▸ EXTRACTED MATERIAL
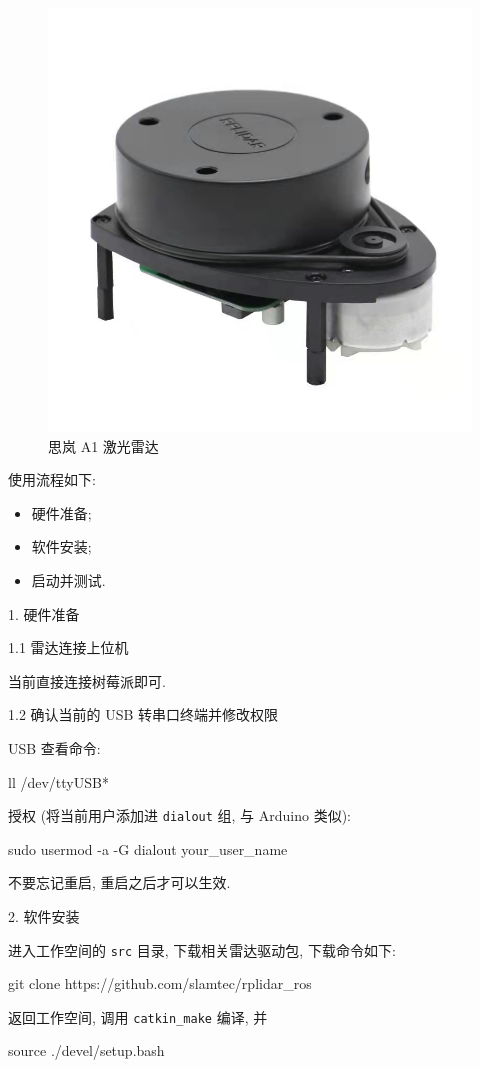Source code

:\documentclass[openany, fontset=windowsold]{ctexbook}
\theoremstyle{kaiti}
\theoremstyle{normal}
\begin{document}
\begin{figure}[!ht]
  \centering
  \includegraphics[width=.4\textwidth]{lidar_A1.jpg}
  \caption{思岚 A1 激光雷达}
  \label{fig:lidar_A1}
\end{figure}

使用流程如下:

\begin{itemize}
  \item 硬件准备; 
  \item 软件安装; 
  \item 启动并测试.
\end{itemize}

1. 硬件准备

1.1 雷达连接上位机

当前直接连接树莓派即可.

1.2 确认当前的 USB 转串口终端并修改权限

USB 查看命令:

\begin{bash}
  ll /dev/ttyUSB*
\end{bash}

授权 (将当前用户添加进 \verb|dialout| 组, 与 Arduino 类似):

\begin{bash}
  sudo usermod -a -G dialout your_user_name
\end{bash}

不要忘记重启, 重启之后才可以生效.

2. 软件安装

进入工作空间的 \verb|src| 目录, 下载相关雷达驱动包, 下载命令如下:

\begin{bash}
  git clone https://github.com/slamtec/rplidar_ros
\end{bash}

返回工作空间, 调用 \verb|catkin_make| 编译, 并

\begin{bash}
  source ./devel/setup.bash
\end{bash}
\end{document}
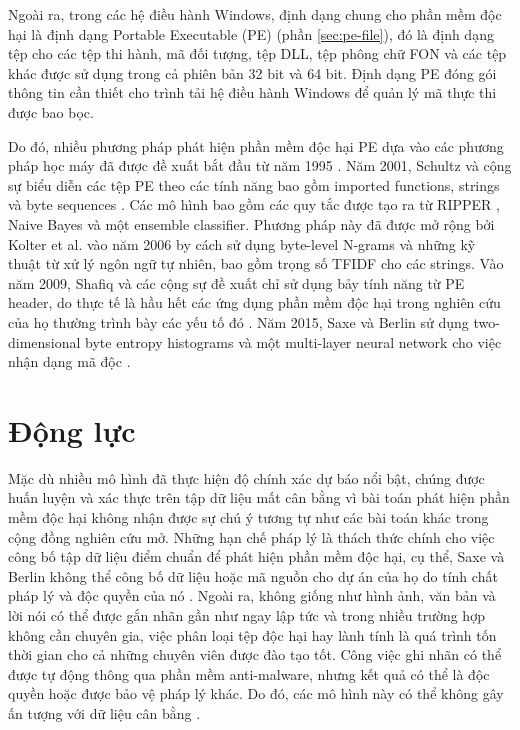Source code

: Ngoài ra, trong các hệ điều hành Windows, định dạng chung cho phần mềm độc hại là định dạng Portable Executable (PE) (phần \ref{sec:pe-file}), đó là định dạng tệp cho các tệp thi hành, mã đối tượng, tệp DLL, tệp phông chữ FON và các tệp khác được sử dụng trong cả phiên bản 32 bit và 64 bit. Định dạng PE đóng gói thông tin cần thiết cho trình tải hệ điều hành Windows để quản lý mã thực thi được bao bọc.

Do đó, nhiều phương pháp phát hiện phần mềm độc hại PE dựa vào các phương pháp học máy đã được đề xuất bắt đầu từ năm 1995 \cite{kephart1995biologically,schultz2001data,kolter2006learning,Shafiq2009AFF,saxe2015deep}.
Năm 2001, Schultz và cộng sự biểu diễn các tệp PE theo các tính năng bao gồm imported functions, strings và byte sequences \cite{schultz2001data}. 
Các mô hình bao gồm các quy tắc được tạo ra từ RIPPER \cite{cohen1995fast}, Naive Bayes và một ensemble classifier.
Phương pháp này đã được mở rộng bởi Kolter et al. vào năm 2006 \cite{kolter2006learning} by cách sử dụng byte-level N-grams và những kỹ thuật từ xử lý ngôn ngữ tự nhiên, bao gồm trọng số TFIDF cho các strings. 
Vào năm 2009, Shafiq và các cộng sự đề xuất chỉ sử dụng bảy tính năng từ PE header, do thực tế là hầu hết các ứng dụng phần mềm độc hại trong nghiên cứu của họ thường trình bày các yếu tố đó \cite{Shafiq2009AFF}. 
Năm 2015, Saxe và Berlin sử dụng two-dimensional byte entropy histograms và một multi-layer neural network cho việc nhận dạng mã độc \cite{saxe2015deep}.

\section{Động lực}
\label{sec:motivation}

Mặc dù nhiều mô hình đã thực hiện độ chính xác dự báo nổi bật, chúng được huấn luyện và xác thực trên tập dữ liệu mất cân bằng vì bài toán phát hiện phần mềm độc hại không nhận được sự chú ý tương tự như các bài toán khác trong cộng đồng nghiên cứu mở. 
Những hạn chế pháp lý là thách thức chính cho việc công bố tập dữ liệu điểm chuẩn để phát hiện phần mềm độc hại, cụ thể, Saxe và Berlin không thể công bố dữ liệu hoặc mã nguồn cho dự án của họ do tính chất pháp lý và độc quyền của nó \cite{saxe2015deep}. 
Ngoài ra, không giống như hình ảnh, văn bản và lời nói có thể được gắn nhãn gần như ngay lập tức và trong nhiều trường hợp không cần chuyên gia, việc phân loại tệp độc hại hay lành tính là quá trình tốn thời gian cho cả những chuyên viên được đào tạo tốt.
Công việc ghi nhãn có thể được tự động thông qua phần mềm anti-malware, nhưng kết quả có thể là độc quyền hoặc được bảo vệ pháp lý khác. 
Do đó, các mô hình này có thể không gây ấn tượng với dữ liệu cân bằng \cite{chawla2009data}.

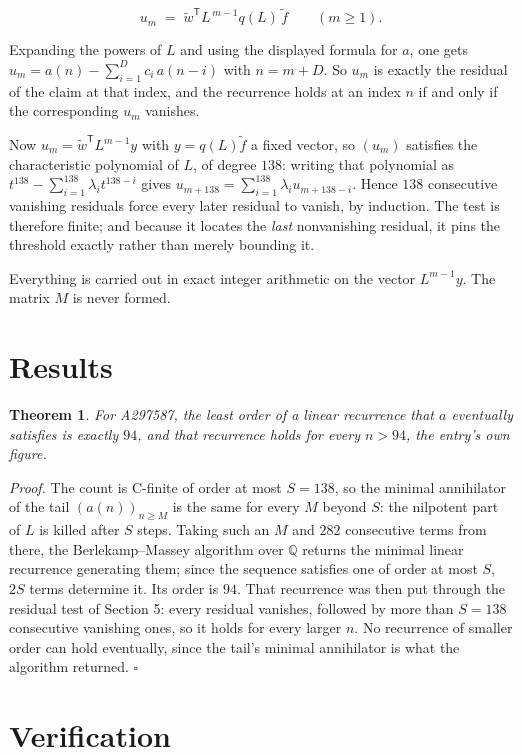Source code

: \documentclass[11pt]{article}
\newtheorem{theorem}{Theorem}
\theoremstyle{definition}
\begin{document}
\[u_m \;=\; \tilde w^{\mathsf T} L^{\,m-1} q(L)\,\tilde f \qquad (m \ge 1).\]

Expanding the powers of $L$ and using the displayed formula for $a$, one gets $u_m = a(n) - \sum_{i=1}^{D} c_i\,a(n-i)$ with $n = m + D$. So $u_m$ is exactly the residual of the claim at that index, and the recurrence holds at an index $n$ if and only if the corresponding $u_m$ vanishes.

Now $u_m = \tilde w^{\mathsf T} L^{m-1} y$ with $y = q(L)\tilde f$ a fixed vector, so $(u_m)$ satisfies the characteristic polynomial of $L$, of degree $138$: writing that polynomial as $t^{138} - \sum_{i=1}^{138} \lambda_i t^{138-i}$ gives $u_{m+138} = \sum_{i=1}^{138} \lambda_i u_{m+138-i}$. Hence $138$ consecutive vanishing residuals force every later residual to vanish, by induction. The test is therefore finite; and because it locates the {\itshape last} nonvanishing residual, it pins the threshold exactly rather than merely bounding it.

Everything is carried out in exact integer arithmetic on the vector $L^{m-1}y$. The matrix $M$ is never formed.

\section{Results}

\begin{theorem} For A297587, the least order of a linear recurrence that $a$ eventually satisfies is exactly $94$, and that recurrence holds for every $n > 94$, the entry's own figure.\end{theorem}

{\itshape Proof.} The count is C-finite of order at most $S = 138$, so the minimal annihilator of the tail $(a(n))_{n \ge M}$ is the same for every $M$ beyond $S$: the nilpotent part of $L$ is killed after $S$ steps. Taking such an $M$ and $282$ consecutive terms from there, the Berlekamp--Massey algorithm over $\mathbb{Q}$ returns the minimal linear recurrence generating them; since the sequence satisfies one of order at most $S$, $2S$ terms determine it. Its order is $94$. That recurrence was then put through the residual test of Section 5: every residual vanishes, followed by more than $S = 138$ consecutive vanishing ones, so it holds for every larger $n$. No recurrence of smaller order can hold eventually, since the tail's minimal annihilator is what the algorithm returned. $\square$

\section{Verification}
\end{document}
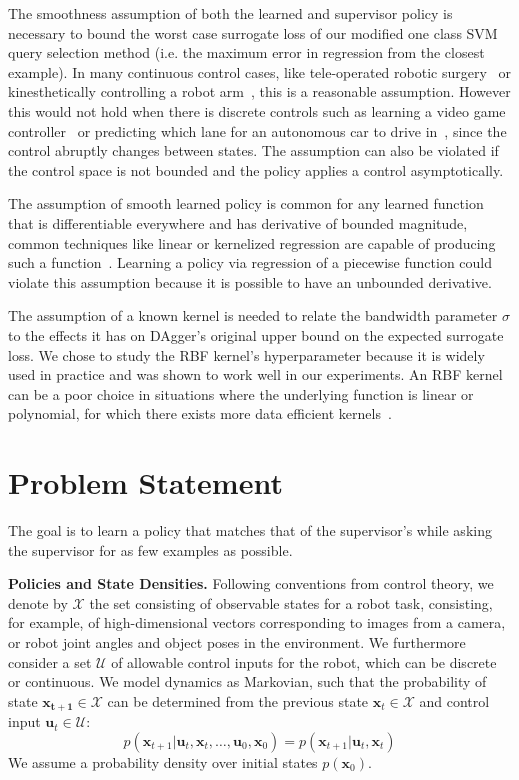 \documentclass[10pt, conference]{ieeeconf}      %
\newcommand{\bu}{\mathbf{u}}
\newcommand{\bx}{\mathbf{x}}
\begin{document}
The smoothness assumption of both the learned and supervisor policy is necessary to bound the worst case surrogate loss of our modified one class SVM query selection method (i.e. the maximum error in regression from the closest example). In many continuous control cases, like tele-operated robotic surgery~\cite{AnnualReport2014} or kinesthetically controlling a robot arm~\cite{akgun2012trajectories}, this is a reasonable assumption. However this would not hold when there is discrete controls such as learning a video game controller~\cite{NIPS2014_5421} or predicting which lane for an autonomous car to drive in~\cite{abbeel2004apprenticeship}, since the control abruptly changes between states.  The assumption can also be violated if the control space is not bounded and the policy applies a control asymptotically. 

The assumption of  smooth learned policy is common for any learned function that is differentiable everywhere and has derivative of bounded magnitude, common techniques like linear or kernelized regression are capable of producing such a function~\cite{scholkopf2002learning}. Learning a policy via regression of a piecewise function  could violate this assumption because it is possible to have an unbounded derivative. 

The assumption of a known kernel is needed to relate the bandwidth parameter $\sigma$ to the effects it has on DAgger's original upper bound on the expected surrogate loss. We chose to study the RBF kernel's hyperparameter because it is widely used in practice and was shown to work well in our experiments. An RBF kernel can be a poor choice in situations where the underlying function is linear or polynomial, for which there exists more data efficient kernels~\cite{scholkopf2002learning}. 


\section{Problem Statement}
The goal is to learn a policy that matches that of the supervisor's while asking the supervisor for as few examples as possible. 


\noindent\textbf{Policies and State Densities.}
Following conventions from control theory, we denote by $\mathcal{X}$ the set consisting of observable states for a robot task, consisting, for example, of 
high-dimensional vectors corresponding to images from a camera, or robot joint angles and object poses in the environment.
We furthermore consider a set $\mathcal{U}$ of allowable control inputs for the robot, which can be discrete or
continuous. We model dynamics as Markovian, such that the probability of state $\mathbf{x_{t+1}}\in
\mathcal{X}$ can be determined from the previous state $\mathbf{x}_t\in\mathcal{X}$ and control input $\mathbf{u}_t\in
\mathcal{U}$: 
$$p(\bx_{t+1}|\bu_{t},\bx_{t}, \ldots, \bu_{0}, \bx_{0})=p(\bx_{t+1}|\bu_{t}, \bx_t)$$
We assume a probability density over initial states $p(\bx_0)$.
\end{document}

▸ WHAT YOU ARE ASKED TO DO
Read through the entries and copy each line in which "nhãn" appears.

▸ WRITTEN SOLUTION
Ngoài ra, không giống như hình ảnh, văn bản và lời nói có thể được gắn nhãn gần như ngay lập tức và trong nhiều trường hợp không cần chuyên gia, việc phân loại tệp độc hại hay lành tính là quá trình tốn thời gian cho cả những chuyên viên được đào tạo tốt.
Công việc ghi nhãn có thể được tự động thông qua phần mềm anti-malware, nhưng kết quả có thể là độc quyền hoặc được bảo vệ pháp lý khác. 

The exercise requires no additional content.